Abstract Link to heading

We run a very large AWS EKS cluster with lots of interesting challenges. This post is about a recent investigation into DNS resolution failures that we were able to root cause to an Elastic Network Interface (ENI) packets per second (PPS) limit and a further root cause of the combination of sudo defaults and ndots in our cluster DNS.

This post talks about the investigation process and the resolution.

The Initial Bug Report Link to heading

The initial report came from a report of CI flakes. The flakes originated inside tensorstore and had an error of:

./tensorstore/util/result.h:420: Status not ok: status(): UNAVAILABLE: 
CURL error Could not resolve hostname: Could not resolve host: 
company-bucket.s3.amazonaws.com 

The flakes happened across multiple instances and were not consistent. The curl source code for CURLE_COULDNT_RESOLVE_HOST was pretty generic, so I needed to dig deeper into the actual DNS resolution logs.

I went to the CoreDNS pod logs to see if there was a clue there:

kubectl logs -n kube-system deployment/coredns --tail=1000 | grep -i error

And found this error:

[ERROR] plugin/errors: 2 company-bucket.s3.amazonaws.com. A: read udp 10.1.2.3:44211->10.0.0.2:53: i/o timeout

The first IP address 10.1.2.3 is the CoreDNS pod trying to resolve a DNS request and the second IP address 10.0.0.2 is the Route 53 resolver for the VPC. From the AWS docs here.

An Amazon VPC connects to a Route 53 Resolver at a VPC+2 IP address.

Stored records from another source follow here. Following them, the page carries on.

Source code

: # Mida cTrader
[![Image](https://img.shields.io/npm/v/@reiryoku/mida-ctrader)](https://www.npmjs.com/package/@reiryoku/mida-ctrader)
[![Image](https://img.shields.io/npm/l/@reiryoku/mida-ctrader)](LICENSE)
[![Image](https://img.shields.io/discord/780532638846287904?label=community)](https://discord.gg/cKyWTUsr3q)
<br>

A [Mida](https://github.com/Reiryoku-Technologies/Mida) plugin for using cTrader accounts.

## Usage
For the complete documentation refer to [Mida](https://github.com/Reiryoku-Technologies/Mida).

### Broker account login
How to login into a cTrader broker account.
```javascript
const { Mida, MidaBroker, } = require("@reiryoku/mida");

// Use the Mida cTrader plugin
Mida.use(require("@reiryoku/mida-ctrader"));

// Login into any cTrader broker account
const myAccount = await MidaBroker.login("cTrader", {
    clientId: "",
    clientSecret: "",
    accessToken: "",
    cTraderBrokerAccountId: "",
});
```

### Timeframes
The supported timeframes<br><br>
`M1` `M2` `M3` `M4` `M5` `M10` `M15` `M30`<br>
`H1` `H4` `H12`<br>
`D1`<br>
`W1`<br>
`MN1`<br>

This VPC+2 address connects to a Route 53 Resolver within an Availability Zone.

Another set of interesting logs I found were like this:

[ERROR] plugin/errors: 2 ip-10-8-1-3.us-east-2.compute.internal. AAAA:  read udp 10.11.39.79:44211->10.10.0.2:53: i/o timeout

The majority of my failing lookups were for resolving internal hostnames. Also of interest were that these were AAAA (IPv6) queries when I usually only need IPv4 answers, so my traffic was growing 2x (resolving both).

AWS support case Link to heading

At this point, I pointed all the logs and information I had into claude and used it to help open an AWS support case with all the details AWS would need to help investigate. The AWS support UI is not very user friendly, and it can be difficult to aggregate all the information needed: if I don’t give the right information then AWS won’t have what they need to help diagnose the issue.

Claude Code is pretty good at this sort of thing and I have helper scripts that take as input:

  • All the logs I’ve collected
  • The bash history of the investigation
  • The slack threads where we talked about the issue

Claude will ingest all this information, create a support case description, inspect it for privacy or privileged information, and then output a vim terminal with the support case description, priority, and service account details. From Vim, I can tweak context before saving and submitting the case to AWS.

I filed the case and AWS responded. One key insight from the support case was:

Regarding the DNS query limits, please observe that today there is a hard limit of 1024 packet per second (PPS) limit to services that use link-local addresses.

AWS gave me a command to run to check if we were hitting the link-local allowance limit:

ethtool -S eth0 | grep linklocal_allowance_exceeded

which did return a non-zero value on one of our affected nodes.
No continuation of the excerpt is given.